Over three million march for life in Argentina

Millions of people have marched for life through the streets of Argentina, calling on the country’s political leaders not to liberalise its abortion laws.

According to media reports, 3.6 million people rallied in over 100 different cities last week, under the slogan ‘protect them both’.

It is the country’s second mass demonstration in recent months, with tens of thousands of people taking part in pro-life marches on the National Day of the Unborn Child on 25 March.

‘Protect both lives’

During last week’s march, demonstrators carried signs with slogans such as: “I’m an atheist, this is not about religion” and “I want to be born, my life is in your hands”.

Organisers said they were marching because “we consider that it’s inadmissible that in a democracy we’re debating the possibility of eliminating human beings at will”.
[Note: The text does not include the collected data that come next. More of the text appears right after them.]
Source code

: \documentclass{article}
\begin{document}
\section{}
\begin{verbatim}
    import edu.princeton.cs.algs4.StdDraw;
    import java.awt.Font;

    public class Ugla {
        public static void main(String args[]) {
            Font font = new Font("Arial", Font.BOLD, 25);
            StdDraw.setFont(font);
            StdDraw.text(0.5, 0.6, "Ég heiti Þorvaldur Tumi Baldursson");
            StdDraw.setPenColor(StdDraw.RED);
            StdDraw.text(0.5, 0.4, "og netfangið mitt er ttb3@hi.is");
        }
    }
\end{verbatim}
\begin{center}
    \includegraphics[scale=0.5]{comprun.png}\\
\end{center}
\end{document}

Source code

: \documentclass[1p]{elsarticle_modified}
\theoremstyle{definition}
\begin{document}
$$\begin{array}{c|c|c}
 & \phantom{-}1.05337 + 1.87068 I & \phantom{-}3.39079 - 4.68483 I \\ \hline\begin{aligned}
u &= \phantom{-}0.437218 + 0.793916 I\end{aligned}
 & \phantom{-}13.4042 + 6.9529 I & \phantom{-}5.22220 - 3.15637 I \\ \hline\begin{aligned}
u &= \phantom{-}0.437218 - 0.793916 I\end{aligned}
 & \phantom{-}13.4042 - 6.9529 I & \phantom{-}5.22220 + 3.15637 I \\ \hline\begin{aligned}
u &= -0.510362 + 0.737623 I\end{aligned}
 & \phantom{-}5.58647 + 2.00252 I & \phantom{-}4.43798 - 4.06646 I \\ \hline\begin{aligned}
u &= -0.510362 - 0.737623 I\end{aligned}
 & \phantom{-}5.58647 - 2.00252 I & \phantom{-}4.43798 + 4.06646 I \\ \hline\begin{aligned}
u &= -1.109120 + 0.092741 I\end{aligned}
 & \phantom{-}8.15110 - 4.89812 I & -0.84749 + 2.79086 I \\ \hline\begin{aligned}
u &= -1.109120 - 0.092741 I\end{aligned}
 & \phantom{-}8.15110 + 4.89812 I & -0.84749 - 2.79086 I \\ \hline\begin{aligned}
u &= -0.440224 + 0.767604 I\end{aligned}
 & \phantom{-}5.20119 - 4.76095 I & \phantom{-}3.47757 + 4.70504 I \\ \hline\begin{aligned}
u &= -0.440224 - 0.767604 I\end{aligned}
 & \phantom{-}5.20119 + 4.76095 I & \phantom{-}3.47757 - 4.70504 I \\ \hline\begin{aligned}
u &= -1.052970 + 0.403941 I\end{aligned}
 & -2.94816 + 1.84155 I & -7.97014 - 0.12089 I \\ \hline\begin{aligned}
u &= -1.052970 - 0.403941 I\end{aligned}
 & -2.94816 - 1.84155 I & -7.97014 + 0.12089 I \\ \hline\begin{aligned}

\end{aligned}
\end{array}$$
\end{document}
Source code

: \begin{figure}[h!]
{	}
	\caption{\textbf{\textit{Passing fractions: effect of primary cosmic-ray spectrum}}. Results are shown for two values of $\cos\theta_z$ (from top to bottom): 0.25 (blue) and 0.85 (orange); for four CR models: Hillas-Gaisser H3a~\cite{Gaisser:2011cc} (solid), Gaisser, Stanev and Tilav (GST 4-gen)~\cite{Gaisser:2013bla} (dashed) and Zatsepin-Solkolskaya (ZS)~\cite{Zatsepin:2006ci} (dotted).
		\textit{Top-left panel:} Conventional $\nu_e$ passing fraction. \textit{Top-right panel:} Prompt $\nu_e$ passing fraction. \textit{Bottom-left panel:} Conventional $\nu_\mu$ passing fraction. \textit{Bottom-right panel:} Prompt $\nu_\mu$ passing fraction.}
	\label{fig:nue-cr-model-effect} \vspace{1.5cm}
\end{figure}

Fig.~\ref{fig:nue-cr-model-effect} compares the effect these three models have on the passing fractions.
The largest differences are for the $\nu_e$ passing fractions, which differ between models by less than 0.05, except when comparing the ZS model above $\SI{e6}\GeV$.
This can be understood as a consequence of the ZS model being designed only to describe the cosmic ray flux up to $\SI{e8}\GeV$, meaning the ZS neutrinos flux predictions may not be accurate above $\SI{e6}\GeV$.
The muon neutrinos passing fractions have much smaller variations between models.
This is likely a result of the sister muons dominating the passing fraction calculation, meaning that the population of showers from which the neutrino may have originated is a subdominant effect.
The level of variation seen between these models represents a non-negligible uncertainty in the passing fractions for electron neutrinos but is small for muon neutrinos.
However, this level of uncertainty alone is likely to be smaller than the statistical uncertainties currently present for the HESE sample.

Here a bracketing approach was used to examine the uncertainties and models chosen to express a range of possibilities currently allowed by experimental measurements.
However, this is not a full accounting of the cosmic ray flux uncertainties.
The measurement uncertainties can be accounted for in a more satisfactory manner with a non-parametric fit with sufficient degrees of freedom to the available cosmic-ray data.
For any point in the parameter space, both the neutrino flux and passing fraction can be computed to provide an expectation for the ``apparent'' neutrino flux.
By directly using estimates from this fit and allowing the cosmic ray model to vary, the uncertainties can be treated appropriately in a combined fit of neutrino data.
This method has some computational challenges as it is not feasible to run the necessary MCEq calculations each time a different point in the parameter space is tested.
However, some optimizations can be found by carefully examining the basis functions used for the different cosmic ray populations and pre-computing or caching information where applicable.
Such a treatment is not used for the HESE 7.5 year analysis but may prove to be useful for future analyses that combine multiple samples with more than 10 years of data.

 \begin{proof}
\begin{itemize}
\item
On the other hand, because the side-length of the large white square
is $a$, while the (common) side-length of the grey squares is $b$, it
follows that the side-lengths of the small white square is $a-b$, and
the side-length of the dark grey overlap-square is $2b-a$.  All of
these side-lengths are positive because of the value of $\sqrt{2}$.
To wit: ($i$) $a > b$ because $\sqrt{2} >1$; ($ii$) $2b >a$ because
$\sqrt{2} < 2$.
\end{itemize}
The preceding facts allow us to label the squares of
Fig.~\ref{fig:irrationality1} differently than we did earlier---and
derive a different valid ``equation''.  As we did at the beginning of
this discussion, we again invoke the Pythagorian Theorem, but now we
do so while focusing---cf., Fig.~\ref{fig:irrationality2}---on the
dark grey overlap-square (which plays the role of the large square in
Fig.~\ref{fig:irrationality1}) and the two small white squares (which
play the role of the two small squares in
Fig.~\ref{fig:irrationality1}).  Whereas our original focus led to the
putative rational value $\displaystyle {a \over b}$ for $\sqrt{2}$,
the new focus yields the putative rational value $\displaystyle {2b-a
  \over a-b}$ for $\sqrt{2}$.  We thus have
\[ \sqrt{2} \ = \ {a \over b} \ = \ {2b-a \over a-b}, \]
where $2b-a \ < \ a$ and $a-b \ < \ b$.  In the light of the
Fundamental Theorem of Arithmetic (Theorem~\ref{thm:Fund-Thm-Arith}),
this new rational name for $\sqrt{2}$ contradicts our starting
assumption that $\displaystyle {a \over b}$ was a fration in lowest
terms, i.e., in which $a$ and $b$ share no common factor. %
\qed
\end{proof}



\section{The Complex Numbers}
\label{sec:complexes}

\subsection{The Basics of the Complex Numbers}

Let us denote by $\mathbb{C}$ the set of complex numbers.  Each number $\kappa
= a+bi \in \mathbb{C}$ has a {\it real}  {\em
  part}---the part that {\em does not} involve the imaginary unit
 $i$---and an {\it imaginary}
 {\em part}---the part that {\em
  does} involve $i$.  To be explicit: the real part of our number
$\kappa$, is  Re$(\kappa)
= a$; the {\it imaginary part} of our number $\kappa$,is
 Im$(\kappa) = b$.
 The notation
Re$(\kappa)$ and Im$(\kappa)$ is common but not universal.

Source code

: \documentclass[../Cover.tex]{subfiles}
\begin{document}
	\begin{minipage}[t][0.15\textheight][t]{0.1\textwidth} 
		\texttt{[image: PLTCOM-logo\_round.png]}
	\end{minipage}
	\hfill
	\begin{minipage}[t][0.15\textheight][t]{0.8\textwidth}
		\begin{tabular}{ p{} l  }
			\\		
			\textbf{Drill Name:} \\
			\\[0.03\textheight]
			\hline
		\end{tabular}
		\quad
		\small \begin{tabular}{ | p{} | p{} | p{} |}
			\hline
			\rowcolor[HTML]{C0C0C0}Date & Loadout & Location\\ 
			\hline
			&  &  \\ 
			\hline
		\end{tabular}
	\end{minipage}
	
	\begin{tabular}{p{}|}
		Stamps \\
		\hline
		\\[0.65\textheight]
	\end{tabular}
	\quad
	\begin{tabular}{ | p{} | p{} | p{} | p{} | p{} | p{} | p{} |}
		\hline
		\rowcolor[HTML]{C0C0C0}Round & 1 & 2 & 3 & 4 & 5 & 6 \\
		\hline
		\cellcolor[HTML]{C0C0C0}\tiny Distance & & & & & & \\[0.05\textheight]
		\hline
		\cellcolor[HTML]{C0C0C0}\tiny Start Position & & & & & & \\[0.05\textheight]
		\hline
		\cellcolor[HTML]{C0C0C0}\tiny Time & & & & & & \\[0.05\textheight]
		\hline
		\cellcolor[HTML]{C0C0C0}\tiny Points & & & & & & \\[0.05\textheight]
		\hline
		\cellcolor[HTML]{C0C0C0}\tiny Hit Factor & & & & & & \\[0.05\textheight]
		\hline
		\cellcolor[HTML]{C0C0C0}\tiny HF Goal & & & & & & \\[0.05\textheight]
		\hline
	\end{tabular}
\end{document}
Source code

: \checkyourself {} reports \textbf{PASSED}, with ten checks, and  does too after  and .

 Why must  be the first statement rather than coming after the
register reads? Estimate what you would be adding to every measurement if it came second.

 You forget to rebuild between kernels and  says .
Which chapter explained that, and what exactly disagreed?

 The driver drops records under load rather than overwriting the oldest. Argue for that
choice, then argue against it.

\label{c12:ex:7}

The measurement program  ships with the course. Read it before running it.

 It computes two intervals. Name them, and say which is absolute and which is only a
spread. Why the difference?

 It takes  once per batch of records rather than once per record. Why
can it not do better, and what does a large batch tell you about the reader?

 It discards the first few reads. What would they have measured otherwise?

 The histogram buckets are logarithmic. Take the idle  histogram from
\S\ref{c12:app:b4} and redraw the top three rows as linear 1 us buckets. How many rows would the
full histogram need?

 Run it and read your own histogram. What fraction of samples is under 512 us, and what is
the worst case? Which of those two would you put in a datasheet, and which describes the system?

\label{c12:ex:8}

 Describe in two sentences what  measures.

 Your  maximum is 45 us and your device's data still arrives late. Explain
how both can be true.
“We rally because we want to protect both lives since, whether it’s done at the mother’s request or not, abortion causes the woman and those around her irreparable damage, becoming an attack against society’s common good”.

On demand

In Argentina, abortion is currently illegal unless the life of the mother is in danger or in cases of rape. But for the first time in the country’s history, an abortion Bill is due to be debated in the senate.

It seeks to allow for abortion on demand up to 14 weeks, and up to birth in cases of ‘genetic malformation’ of the child.

Argentina’s President Mauricio Macri has already said that he will not veto the Bill. A vote is set to take place on 13 June.

UN pressure resisted

Pro-lifers in El Salvador recently celebrated after attempts to push through pro-abortion legislation failed.

No new legislation was introduced, despite pressure from the United Nations to legalise abortion.

In the Republic of Ireland, an abortion referendum is taking place today.

Voters are being asked whether or not to repeal the Irish constitution’s Eighth Amendment, which pledges to “defend and vindicate” the equal right to life of the unborn and the mother, “as far as practicable”.